[Collected data]

-- Opening Marker --

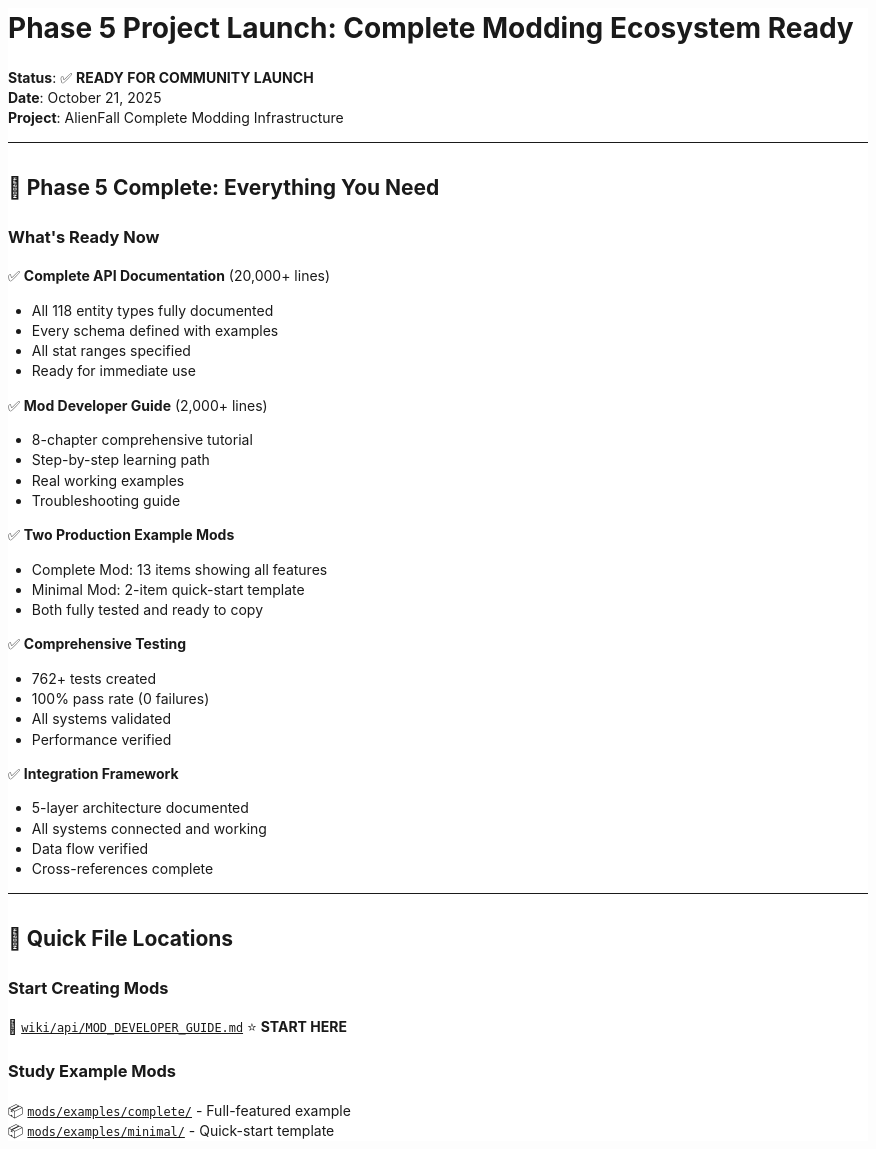 # Phase 5 Project Launch: Complete Modding Ecosystem Ready

**Status**: ✅ **READY FOR COMMUNITY LAUNCH**  
**Date**: October 21, 2025  
**Project**: AlienFall Complete Modding Infrastructure  

---

## 🎉 Phase 5 Complete: Everything You Need

### What's Ready Now

✅ **Complete API Documentation** (20,000+ lines)
- All 118 entity types fully documented
- Every schema defined with examples
- All stat ranges specified
- Ready for immediate use

✅ **Mod Developer Guide** (2,000+ lines)
- 8-chapter comprehensive tutorial
- Step-by-step learning path
- Real working examples
- Troubleshooting guide

✅ **Two Production Example Mods**
- Complete Mod: 13 items showing all features
- Minimal Mod: 2-item quick-start template
- Both fully tested and ready to copy

✅ **Comprehensive Testing**
- 762+ tests created
- 100% pass rate (0 failures)
- All systems validated
- Performance verified

✅ **Integration Framework**
- 5-layer architecture documented
- All systems connected and working
- Data flow verified
- Cross-references complete

---

## 📁 Quick File Locations

### Start Creating Mods
📖 [`wiki/api/MOD_DEVELOPER_GUIDE.md`](wiki/api/MOD_DEVELOPER_GUIDE.md) ⭐ **START HERE**

### Study Example Mods
📦 [`mods/examples/complete/`](mods/examples/complete/) - Full-featured example  
📦 [`mods/examples/minimal/`](mods/examples/minimal/) - Quick-start template
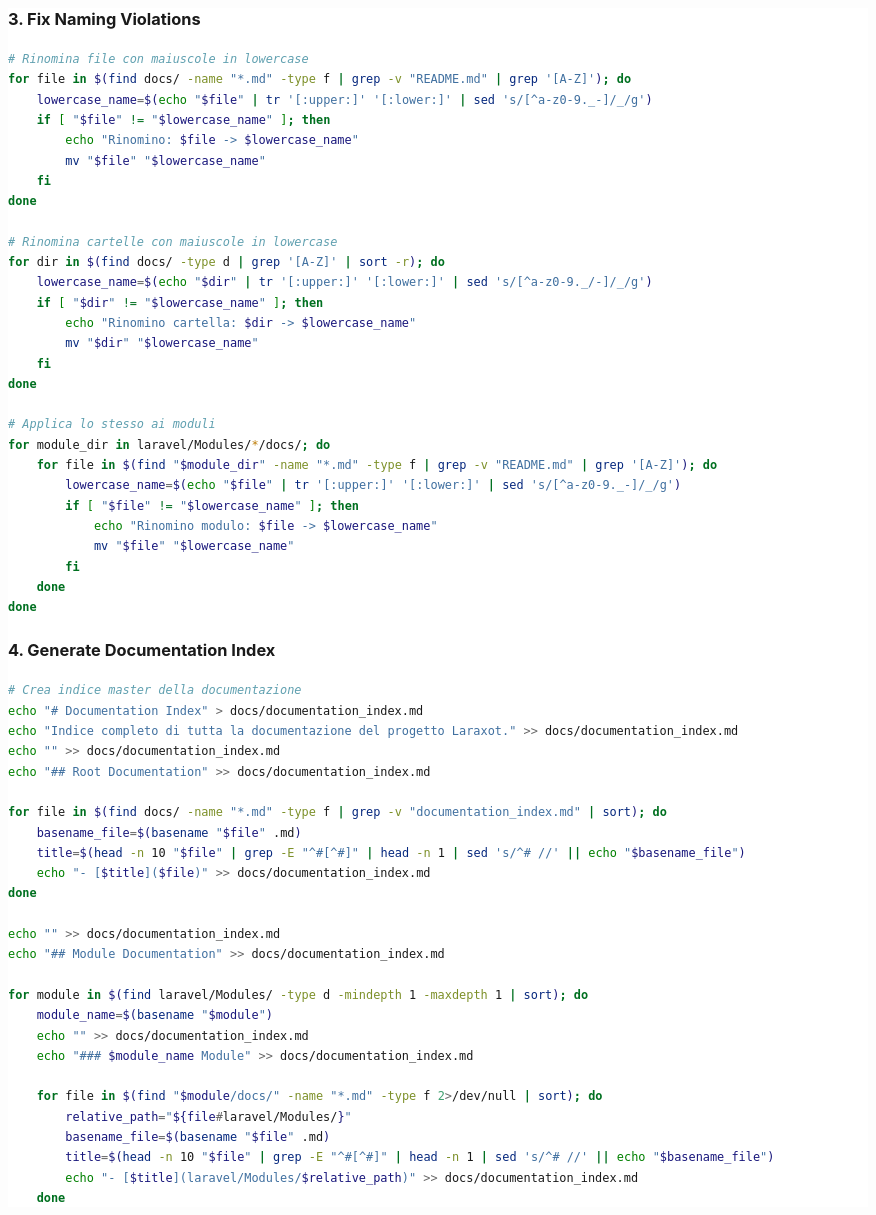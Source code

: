 ### 3. Fix Naming Violations
```bash
# Rinomina file con maiuscole in lowercase
for file in $(find docs/ -name "*.md" -type f | grep -v "README.md" | grep '[A-Z]'); do
    lowercase_name=$(echo "$file" | tr '[:upper:]' '[:lower:]' | sed 's/[^a-z0-9._-]/_/g')
    if [ "$file" != "$lowercase_name" ]; then
        echo "Rinomino: $file -> $lowercase_name"
        mv "$file" "$lowercase_name"
    fi
done

# Rinomina cartelle con maiuscole in lowercase
for dir in $(find docs/ -type d | grep '[A-Z]' | sort -r); do
    lowercase_name=$(echo "$dir" | tr '[:upper:]' '[:lower:]' | sed 's/[^a-z0-9._/-]/_/g')
    if [ "$dir" != "$lowercase_name" ]; then
        echo "Rinomino cartella: $dir -> $lowercase_name"
        mv "$dir" "$lowercase_name"
    fi
done

# Applica lo stesso ai moduli
for module_dir in laravel/Modules/*/docs/; do
    for file in $(find "$module_dir" -name "*.md" -type f | grep -v "README.md" | grep '[A-Z]'); do
        lowercase_name=$(echo "$file" | tr '[:upper:]' '[:lower:]' | sed 's/[^a-z0-9._-]/_/g')
        if [ "$file" != "$lowercase_name" ]; then
            echo "Rinomino modulo: $file -> $lowercase_name"
            mv "$file" "$lowercase_name"
        fi
    done
done
```

### 4. Generate Documentation Index
```bash
# Crea indice master della documentazione
echo "# Documentation Index" > docs/documentation_index.md
echo "Indice completo di tutta la documentazione del progetto Laraxot." >> docs/documentation_index.md
echo "" >> docs/documentation_index.md
echo "## Root Documentation" >> docs/documentation_index.md

for file in $(find docs/ -name "*.md" -type f | grep -v "documentation_index.md" | sort); do
    basename_file=$(basename "$file" .md)
    title=$(head -n 10 "$file" | grep -E "^#[^#]" | head -n 1 | sed 's/^# //' || echo "$basename_file")
    echo "- [$title]($file)" >> docs/documentation_index.md
done

echo "" >> docs/documentation_index.md
echo "## Module Documentation" >> docs/documentation_index.md

for module in $(find laravel/Modules/ -type d -mindepth 1 -maxdepth 1 | sort); do
    module_name=$(basename "$module")
    echo "" >> docs/documentation_index.md
    echo "### $module_name Module" >> docs/documentation_index.md
    
    for file in $(find "$module/docs/" -name "*.md" -type f 2>/dev/null | sort); do
        relative_path="${file#laravel/Modules/}"
        basename_file=$(basename "$file" .md)
        title=$(head -n 10 "$file" | grep -E "^#[^#]" | head -n 1 | sed 's/^# //' || echo "$basename_file")
        echo "- [$title](laravel/Modules/$relative_path)" >> docs/documentation_index.md
    done
```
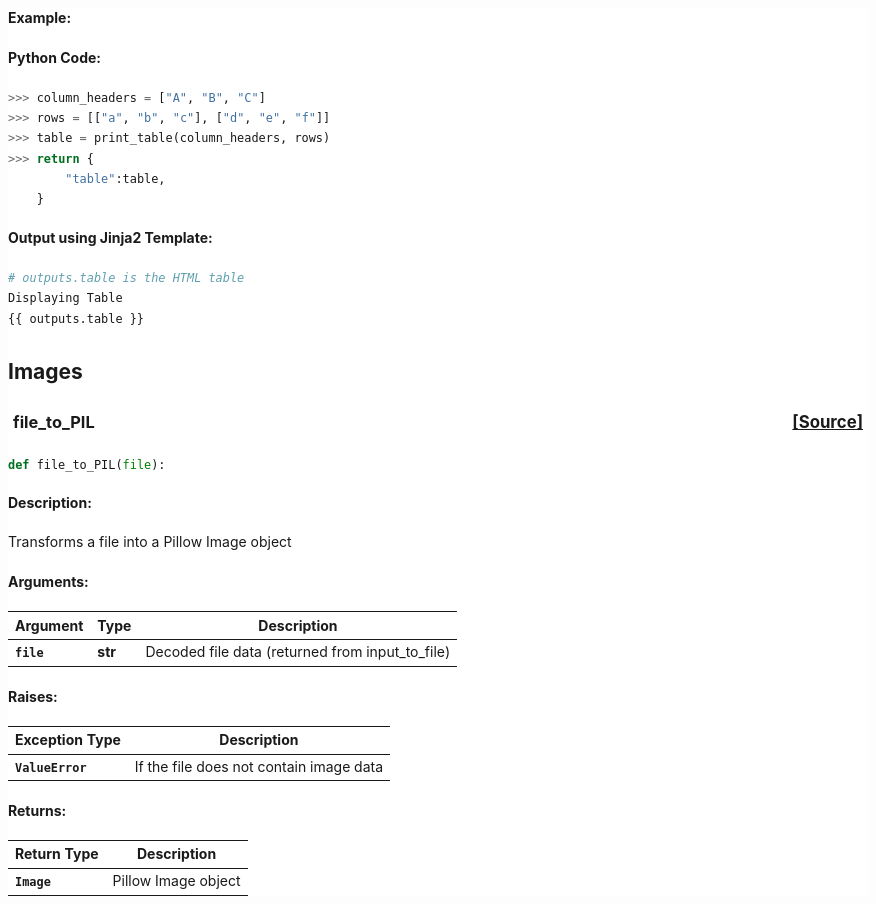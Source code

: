 #### Example:

#### Python Code:

```python
>>> column_headers = ["A", "B", "C"]
>>> rows = [["a", "b", "c"], ["d", "e", "f"]]
>>> table = print_table(column_headers, rows)
>>> return {
        "table":table,
    }
```

#### Output using Jinja2 Template:

```python
# outputs.table is the HTML table
Displaying Table
{{ outputs.table }}
```

## Images

<div style="display: flex; justify-content: space-between; align-items: center;">
  <h3 style="margin: 5px; padding: 0;">file_to_PIL</h3>
  <a href="https://github.com/MecSimCalc/MecSimCalc-utils/blob/main/mecsimcalc/image_utils.py#LL13C1-L30C88" style="font-size: larger; margin-bottom: 2em; margin: 5px; padding: 0;"><strong>[Source]</strong></a>
</div>

```python
def file_to_PIL(file):
```

#### Description:

Transforms a file into a Pillow Image object

#### Arguments:

| Argument   | Type    | Description                                     |
| ---------- | ------- | ----------------------------------------------- |
| **`file`** | **str** | Decoded file data (returned from input_to_file) |

#### Raises:

| Exception Type   | Description                             |
| ---------------- | --------------------------------------- |
| **`ValueError`** | If the file does not contain image data |

#### Returns:

| Return Type | Description         |
| ----------- | ------------------- |
| **`Image`** | Pillow Image object |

-- Closing Marker --

» **Problem requirements**
Pull out each line of the records holding the string "Description".

» **Written answer**
#### Description:
| Argument   | Type    | Description                                     |
| Exception Type   | Description                             |
| Return Type | Description         |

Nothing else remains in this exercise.